After a breakout performance in last week’s Democratic presidential debate, Rep. Tulsi Gabbard hit one of two benchmarks to get into the next debate but then embarked on a two-week Army National Guard training exercise in Indonesia.
For Ms. Gabbard, an Iraq War veteran and major in the Hawaii Army National Guard, the hiatus from the campaign trail couldn’t come at a worse time. She is facing an Aug. 28 deadline to hit the second benchmark of at least 2% in four polls, with only one qualifying poll under her belt.
The Hawaii Democrat said her campaign will forge ahead in her absence and keep hammering the anti-war message that is the impetus of her quixotic run.
“We’ve got a strong people-powered campaign, and so we’re working on making sure that our folks are out and they’re continuing to go to the fairs and the town halls and sharing our message as I will be stepping away from the campaign for two weeks to fulfill my duty to the Army National Guard,” Ms. Gabbard told ABC News before joining her unit.
Ms. Gabbard’s message that the U.S. should get out of foreign wars and stop forcing democracy on other countries has been gaining fans among liberals and libertarians.
Her campaign has signaled that spreading the message is more important to Ms. Gabbard than winning the nomination. But failing to make it on to the debate stage next month in Houston will make it difficult to do either.
The Democratic National Committee raised the bar for entry to the third debate. Not qualifying is widely viewed as a campaign killer, with as many as half the candidates in the crowded field expected to bow out in September.
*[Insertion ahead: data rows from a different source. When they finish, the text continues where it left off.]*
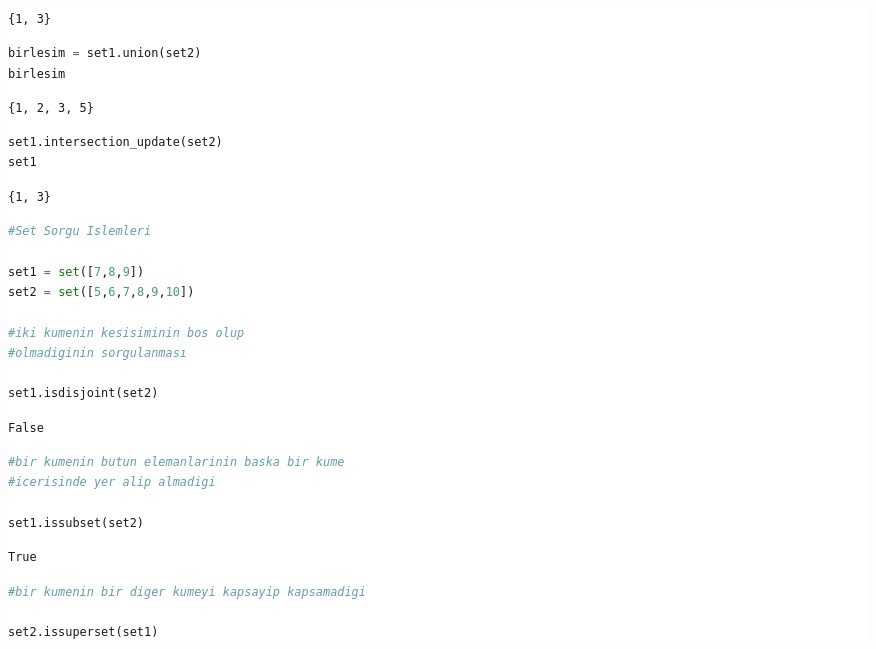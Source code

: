 


    {1, 3}




```python
birlesim = set1.union(set2)
birlesim
```




    {1, 2, 3, 5}




```python
set1.intersection_update(set2)
set1
```




    {1, 3}




```python
#Set Sorgu Islemleri

set1 = set([7,8,9])
set2 = set([5,6,7,8,9,10])

#iki kumenin kesisiminin bos olup 
#olmadiginin sorgulanması

set1.isdisjoint(set2)
```




    False




```python
#bir kumenin butun elemanlarinin baska bir kume
#icerisinde yer alip almadigi

set1.issubset(set2)
```




    True




```python
#bir kumenin bir diger kumeyi kapsayip kapsamadigi

set2.issuperset(set1)
```
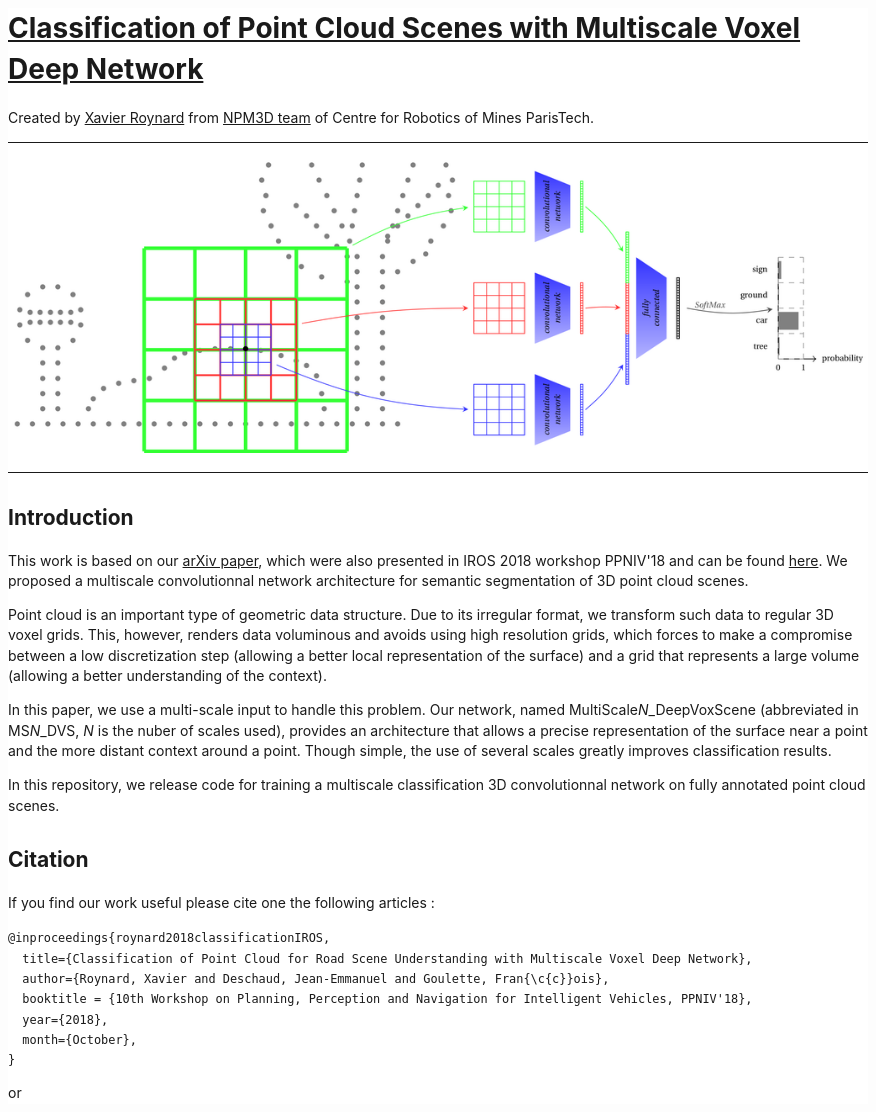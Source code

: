 # [Classification of Point Cloud Scenes with Multiscale Voxel Deep Network](https://arxiv.org/abs/1804.03583)

Created by [Xavier Roynard](https://www.researchgate.net/profile/Xavier_Roynard) from [NPM3D team](http://caor-mines-paristech.fr/fr/recherche/3d-modeling/) of Centre for Robotics of Mines ParisTech. 

----------------------------------------------------------------

![Exemple de Segmentation et Classification](doc/apercu_methode.png)

----------------------------------------------------------------

## Introduction
This work is based on our [arXiv paper](https://arxiv.org/abs/1804.03583), which were also presented in IROS 2018 workshop PPNIV'18 and can be found [here](https://project.inria.fr/ppniv18/files/2018/10/paper13.pdf). We proposed a multiscale convolutionnal network architecture for semantic segmentation of 3D point cloud scenes.

Point cloud is an important type of geometric data structure. Due to its irregular format, we transform such data to regular 3D voxel grids. This, however, renders data voluminous and avoids using high resolution grids, which forces to make a compromise between a low discretization step (allowing a better local representation of the surface) and a grid that represents a large volume (allowing a better understanding of the context).

In this paper, we use a multi-scale input to handle this problem. Our network, named MultiScale*N*\_DeepVoxScene (abbreviated in MS*N*\_DVS, *N* is the nuber of scales used), provides an architecture that allows a precise representation of the surface near a point and the more distant context around a point. Though simple, the use of several scales greatly improves classification results.

In this repository, we release code for training a multiscale classification 3D convolutionnal network on fully annotated point cloud scenes.

## Citation
If you find our work useful please cite one the following articles :

	@inproceedings{roynard2018classificationIROS,
	  title={Classification of Point Cloud for Road Scene Understanding with Multiscale Voxel Deep Network},
	  author={Roynard, Xavier and Deschaud, Jean-Emmanuel and Goulette, Fran{\c{c}}ois},
	  booktitle = {10th Workshop on Planning, Perception and Navigation for Intelligent Vehicles, PPNIV'18},
	  year={2018},
	  month={October},
	}
or
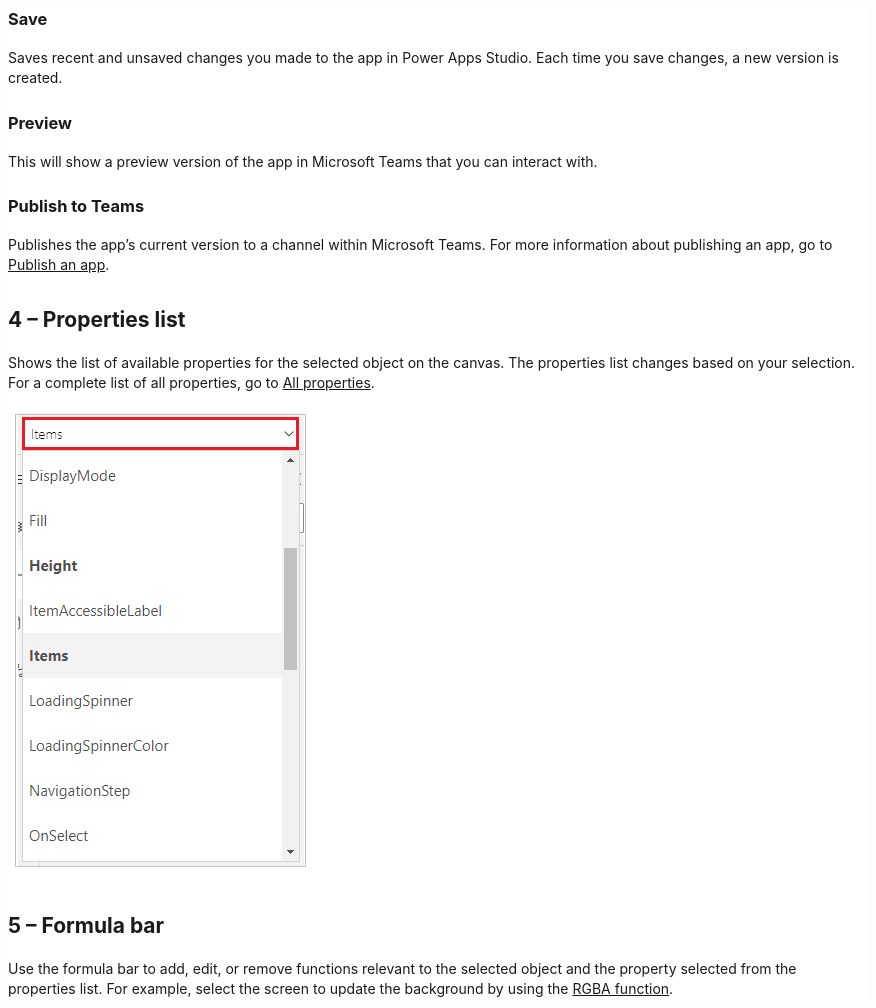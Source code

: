 ### Save

Saves recent and unsaved changes you made to the app in Power Apps Studio. Each time you save changes, a new version is created.

### Preview

This will show a preview version of the app in Microsoft Teams that you can interact with.

### Publish to Teams

Publishes the app’s current version to a channel within Microsoft Teams. For more
information about publishing an app, go to [Publish an app](publish-and-share-apps.md#publish-and-add-an-app-to-teams).

## 4 – Properties list

Shows the list of available properties for the selected object on the canvas.
The properties list changes based on your selection. For a complete list of all properties, go to [All properties](../maker/canvas-apps/reference-properties.md#all-properties).

![Properties list.](media/studio-properties-list.png "Properties list")

## 5 – Formula bar

Use the formula bar to add, edit, or remove functions relevant to the selected
object and the property selected from the properties list. For example, select
the screen to update the background by using the [RGBA function](../maker/canvas-apps/functions/function-colors.md).
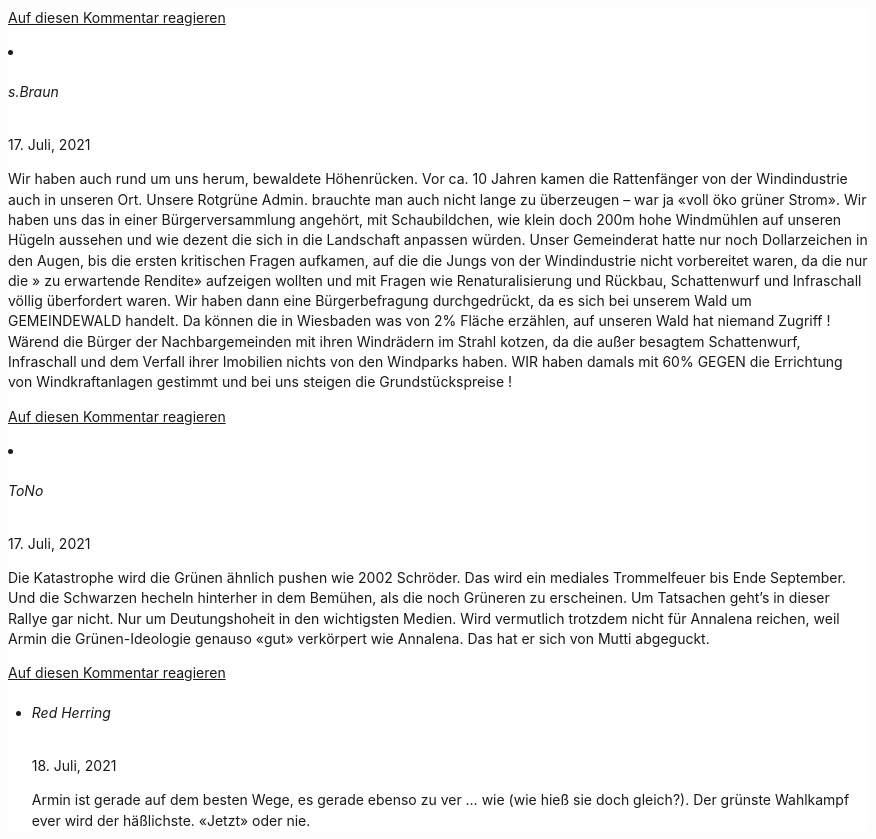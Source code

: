 <a rel="nofollow" class="comment-reply-link" href="#comment-113241" data-commentid="113241" data-postid="13898" data-belowelement="comment-113241" data-respondelement="respond" data-replyto="Antworte auf Jürgen Wanninger" aria-label="Antworte auf Jürgen Wanninger">Auf diesen Kommentar reagieren</a> 


</li>
</ul>
</li>
</ul>
</li>
<li class="comment odd alt thread-odd thread-alt depth-1 clearfix" id="li-comment-113172">
<h6 class="author">s.Braun</h6> <span class="date">17. Juli, 2021</span>



Wir haben auch rund um uns herum, bewaldete Höhenrücken. Vor ca. 10 Jahren kamen die Rattenfänger von der Windindustrie auch in unseren Ort. Unsere Rotgrüne Admin. brauchte man auch nicht lange zu überzeugen &#8211; war ja «voll öko grüner Strom». Wir haben uns das in einer Bürgerversammlung angehört, mit Schaubildchen, wie klein doch 200m hohe Windmühlen auf unseren Hügeln aussehen und wie dezent die sich in die Landschaft anpassen würden. Unser Gemeinderat hatte nur noch Dollarzeichen in den Augen, bis die ersten kritischen Fragen aufkamen, auf die die Jungs von der Windindustrie nicht vorbereitet waren, da die nur die » zu erwartende Rendite» aufzeigen wollten und mit Fragen wie Renaturalisierung und Rückbau, Schattenwurf und Infraschall völlig überfordert waren. Wir haben dann eine Bürgerbefragung durchgedrückt, da es sich bei unserem Wald um GEMEINDEWALD handelt. Da können die in Wiesbaden was von 2% Fläche erzählen, auf unseren Wald hat niemand Zugriff ! Wärend die Bürger der Nachbargemeinden mit ihren Windrädern im Strahl kotzen, da die außer besagtem Schattenwurf, Infraschall und dem Verfall ihrer Imobilien nichts von den Windparks haben. WIR haben damals mit 60% GEGEN die Errichtung von Windkraftanlagen gestimmt und bei uns steigen die Grundstückspreise !

<a rel="nofollow" class="comment-reply-link" href="#comment-113172" data-commentid="113172" data-postid="13898" data-belowelement="comment-113172" data-respondelement="respond" data-replyto="Antworte auf s.Braun" aria-label="Antworte auf s.Braun">Auf diesen Kommentar reagieren</a> 


</li>
<li class="comment even thread-even depth-1 clearfix" id="li-comment-113173">
<h6 class="author">ToNo</h6> <span class="date">17. Juli, 2021</span>



Die Katastrophe wird die Grünen ähnlich pushen wie 2002 Schröder. Das wird ein mediales Trommelfeuer bis Ende September. Und die Schwarzen hecheln hinterher in dem Bemühen, als die noch Grüneren zu erscheinen. Um Tatsachen geht&#8217;s in dieser Rallye gar nicht. Nur um Deutungshoheit in den wichtigsten Medien. Wird vermutlich trotzdem nicht für Annalena reichen, weil Armin die Grünen-Ideologie genauso «gut» verkörpert wie Annalena. Das hat er sich von Mutti abgeguckt.

<a rel="nofollow" class="comment-reply-link" href="#comment-113173" data-commentid="113173" data-postid="13898" data-belowelement="comment-113173" data-respondelement="respond" data-replyto="Antworte auf ToNo" aria-label="Antworte auf ToNo">Auf diesen Kommentar reagieren</a> 


<ul class="children">
<li class="comment odd alt depth-2 clearfix" id="li-comment-113197">
<h6 class="author">Red Herring</h6> <span class="date">18. Juli, 2021</span>



Armin ist gerade auf dem besten Wege, es gerade ebenso zu ver … wie (wie hieß sie doch gleich?). Der grünste Wahlkampf ever wird der häßlichste. «Jetzt» oder nie.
The candidates now must meet both a polling and donor threshold, instead of either, and each threshold is higher than it had been. They need the 2% in the polls and 130,000 donors across 20 states, up from 1% in polls or 65,000 donors required for the first two debates.
So far, nine candidates appear to have made the cut: former Vice President Joseph R. Biden; Sens. Bernard Sanders of Vermont, Elizabeth Warren of Massachusetts, Kamala D. Harris of California, Cory A. Booker of New Jersey and Amy Klobuchar of Minnesota; Pete Buttigieg, mayor of South Bend, Indiana; former Rep. Beto O’Rourke of Texas; and entrepreneur Andrew Yang.
Democratic strategist Cathy Allen said Ms. Gabbard’s branding herself a military woman demands that she not opt-out of required service, regardless of the timing. She also saw more to gain than to lose for Ms. Gabbard in donning Army fatigues.
“Her time away for military service is not what will keep her from the next set of debates. Like several of her counterparts, she has little means of catching up before the debates as there is no mechanism for making up those numbers except for the debate,” Ms. Allen said. “Her military service — and media surrounding it — is likely to be the only major boost she could receive before the next debate-qualifying numbers are due.”
“The public is ready for the race to be cut at least in half. She seems one of those likely to be in the cuts,” she said.
Ms. Gabbard has raised her profile whenever given the chance.
She was the most searched candidates on Google after presidential debates in Miami and Detroit, according to the company’s analytics.
In Detroit last week, she executed a stinging critique of Ms. Harris, accusing the top contender of failing to live up to her justice-reform rhetoric on the death penalty, marijuana and bail when serving as San Francisco district attorney and then California attorney general.
“She put over 1,500 people in jail for marijuana violations and then laughed about it when she was asked if she ever smoked marijuana,” Ms. Gabbard said in one exchange.
Ms. Harris dodged the question. She said she was “actually doing the work” of reforming the justice system while others gave speeches.
“The bottom line is,” Ms. Gabbard responded, “when you were in a position to make a difference and an impact in these people’s lives, you did not. And worse yet in the case of those who are on death row, innocent people, you actually blocked evidence from being revealed that would have freed them until you were forced to do so.”
The jousting likely boosted Ms. Gabbard more than it took down Ms. Harris. Ms. Harris remains a top contender in the race and had already easily qualified for the Houston debate. Still, the hashtag #KamalaHarrisDestroyed was trending after the debate.
In retaliation, the Harris campaign pointing to an NBC News story that said “Russia’s propaganda machine” was supporting Ms. Gabbard, and after the debate, Ms. Harris blasted Ms. Harris for her 2017 meeting with Russian-backed Syrian President Bashar Assad.
Major news organizations quickly echoed the attack on Ms. Gabbard.
Within two days, Ms. Gabbard announced that she crossed the 130,000 donor threshold to qualify for the Houston debate.
“People are sick and tired of self-serving politicians and corporate interests exploiting them for their own selfish gain. I love our country, and I love the American people. They are why I’m in this fight,” Ms. Gabbard said.